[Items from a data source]

>>>>>

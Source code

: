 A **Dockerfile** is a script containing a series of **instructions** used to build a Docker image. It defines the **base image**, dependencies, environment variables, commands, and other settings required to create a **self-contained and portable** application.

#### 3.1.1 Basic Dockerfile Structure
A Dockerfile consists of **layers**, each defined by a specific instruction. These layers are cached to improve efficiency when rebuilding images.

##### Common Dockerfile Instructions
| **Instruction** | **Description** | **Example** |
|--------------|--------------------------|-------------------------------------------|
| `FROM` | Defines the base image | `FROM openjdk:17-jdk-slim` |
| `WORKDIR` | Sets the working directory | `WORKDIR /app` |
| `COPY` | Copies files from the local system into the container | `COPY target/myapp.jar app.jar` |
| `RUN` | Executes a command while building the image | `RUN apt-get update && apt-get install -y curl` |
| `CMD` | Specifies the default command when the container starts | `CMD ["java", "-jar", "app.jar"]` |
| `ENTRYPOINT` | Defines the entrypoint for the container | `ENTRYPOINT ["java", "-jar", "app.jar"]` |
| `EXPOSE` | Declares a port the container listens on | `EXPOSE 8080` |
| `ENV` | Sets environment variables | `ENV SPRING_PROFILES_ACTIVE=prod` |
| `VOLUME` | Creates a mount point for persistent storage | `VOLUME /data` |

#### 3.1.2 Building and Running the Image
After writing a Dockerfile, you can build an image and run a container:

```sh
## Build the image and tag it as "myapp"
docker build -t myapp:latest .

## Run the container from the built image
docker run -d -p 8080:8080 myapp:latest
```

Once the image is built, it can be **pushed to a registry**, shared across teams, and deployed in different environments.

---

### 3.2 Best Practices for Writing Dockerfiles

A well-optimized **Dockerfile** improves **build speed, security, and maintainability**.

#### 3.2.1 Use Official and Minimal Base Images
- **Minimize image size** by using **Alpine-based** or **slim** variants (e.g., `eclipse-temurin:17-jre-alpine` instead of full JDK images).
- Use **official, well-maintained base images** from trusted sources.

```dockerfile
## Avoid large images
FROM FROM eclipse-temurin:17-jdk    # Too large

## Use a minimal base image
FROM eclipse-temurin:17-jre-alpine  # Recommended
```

<<<<<
>>>>>

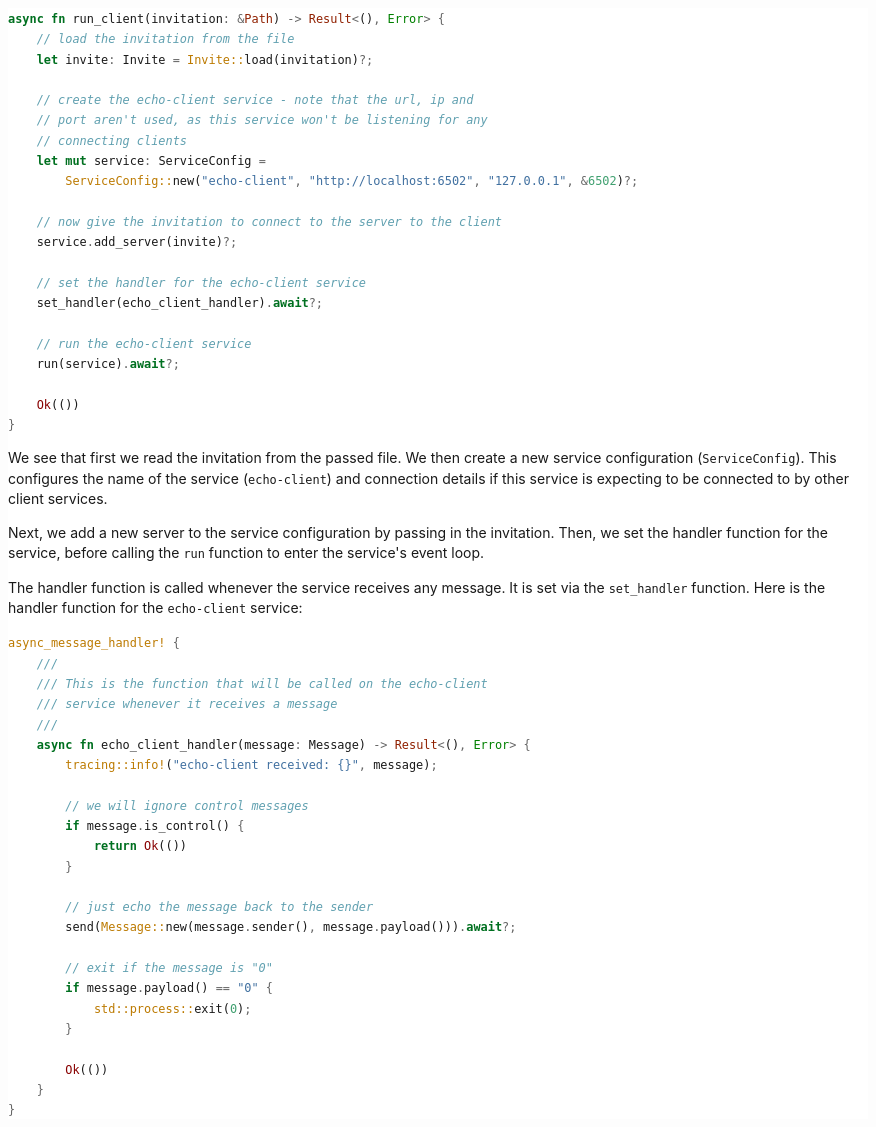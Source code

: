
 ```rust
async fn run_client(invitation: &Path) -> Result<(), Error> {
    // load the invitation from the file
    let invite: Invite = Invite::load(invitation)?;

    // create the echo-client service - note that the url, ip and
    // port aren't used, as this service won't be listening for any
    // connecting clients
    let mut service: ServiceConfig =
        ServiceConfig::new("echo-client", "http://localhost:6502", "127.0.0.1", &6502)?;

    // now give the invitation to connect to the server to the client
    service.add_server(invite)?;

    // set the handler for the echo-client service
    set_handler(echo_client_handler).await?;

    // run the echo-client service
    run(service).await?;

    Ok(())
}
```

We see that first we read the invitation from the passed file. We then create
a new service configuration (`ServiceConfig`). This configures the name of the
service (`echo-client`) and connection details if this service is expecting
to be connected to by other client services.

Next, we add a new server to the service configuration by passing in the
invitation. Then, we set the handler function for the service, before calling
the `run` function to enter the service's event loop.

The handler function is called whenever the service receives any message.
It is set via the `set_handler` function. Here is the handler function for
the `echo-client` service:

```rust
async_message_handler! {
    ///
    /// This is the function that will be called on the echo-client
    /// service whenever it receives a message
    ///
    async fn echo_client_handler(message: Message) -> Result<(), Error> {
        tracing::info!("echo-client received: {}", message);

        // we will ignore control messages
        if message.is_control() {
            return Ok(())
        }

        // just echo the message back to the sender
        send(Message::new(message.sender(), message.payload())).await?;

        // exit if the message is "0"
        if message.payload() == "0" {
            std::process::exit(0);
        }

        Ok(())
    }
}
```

<<<<<
>>>>>

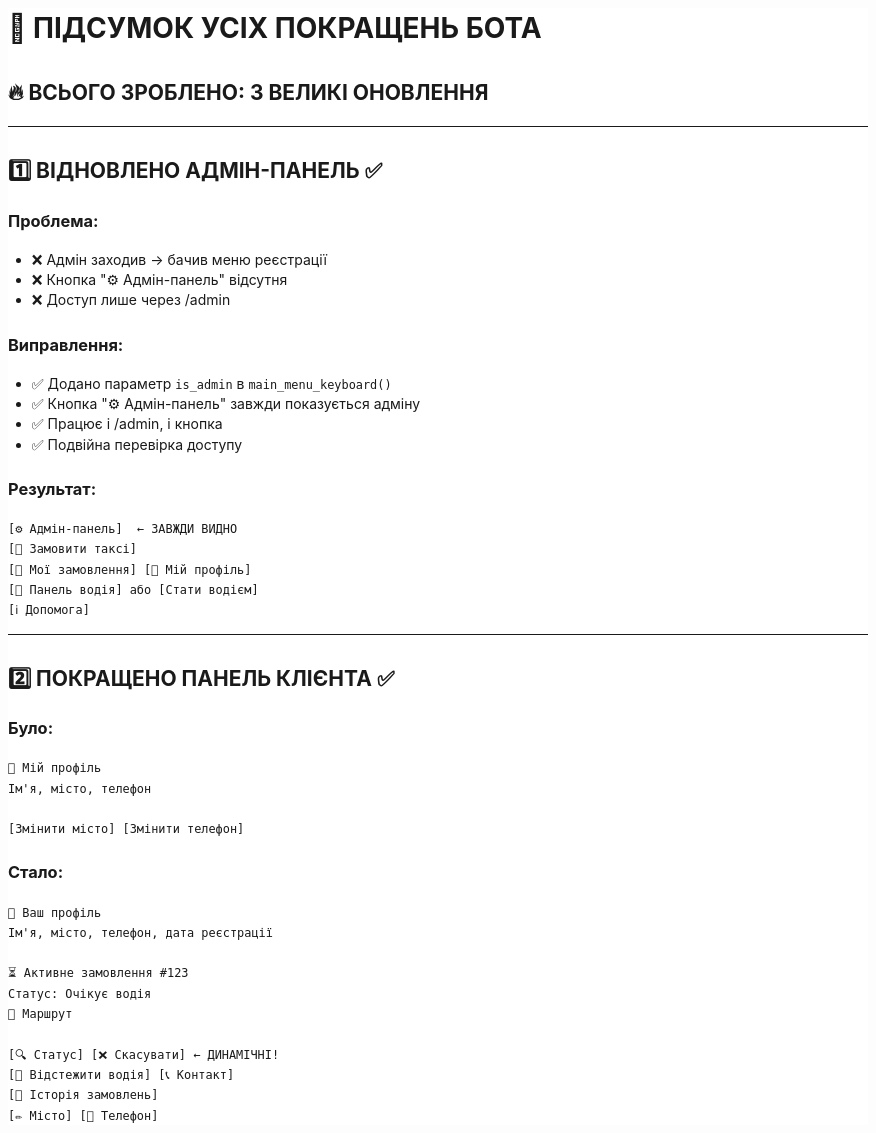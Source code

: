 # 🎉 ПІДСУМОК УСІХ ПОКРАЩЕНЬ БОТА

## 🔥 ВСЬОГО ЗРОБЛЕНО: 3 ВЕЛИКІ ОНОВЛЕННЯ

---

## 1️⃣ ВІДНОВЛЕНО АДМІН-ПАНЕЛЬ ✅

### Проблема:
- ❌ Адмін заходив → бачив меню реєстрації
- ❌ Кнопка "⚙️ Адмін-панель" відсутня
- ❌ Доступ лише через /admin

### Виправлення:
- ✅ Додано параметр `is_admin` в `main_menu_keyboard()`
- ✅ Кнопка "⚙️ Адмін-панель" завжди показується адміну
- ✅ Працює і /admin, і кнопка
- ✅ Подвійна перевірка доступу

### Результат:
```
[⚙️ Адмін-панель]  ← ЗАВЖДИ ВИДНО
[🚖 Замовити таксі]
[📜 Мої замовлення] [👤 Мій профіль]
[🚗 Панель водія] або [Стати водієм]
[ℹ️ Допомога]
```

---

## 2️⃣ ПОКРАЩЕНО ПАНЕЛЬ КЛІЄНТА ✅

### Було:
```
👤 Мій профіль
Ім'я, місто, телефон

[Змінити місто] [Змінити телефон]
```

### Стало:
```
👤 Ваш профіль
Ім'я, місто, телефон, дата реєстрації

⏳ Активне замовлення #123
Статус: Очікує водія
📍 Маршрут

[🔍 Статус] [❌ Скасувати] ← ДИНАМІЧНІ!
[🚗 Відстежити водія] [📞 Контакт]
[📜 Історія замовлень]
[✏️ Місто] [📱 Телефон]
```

<<<<<

TASK. Filter the records above for lines with "variables".

THE COMPLETED TASK.
: A **Dockerfile** is a script containing a series of **instructions** used to build a Docker image. It defines the **base image**, dependencies, environment variables, commands, and other settings required to create a **self-contained and portable** application.
| `ENV` | Sets environment variables | `ENV SPRING_PROFILES_ACTIVE=prod` |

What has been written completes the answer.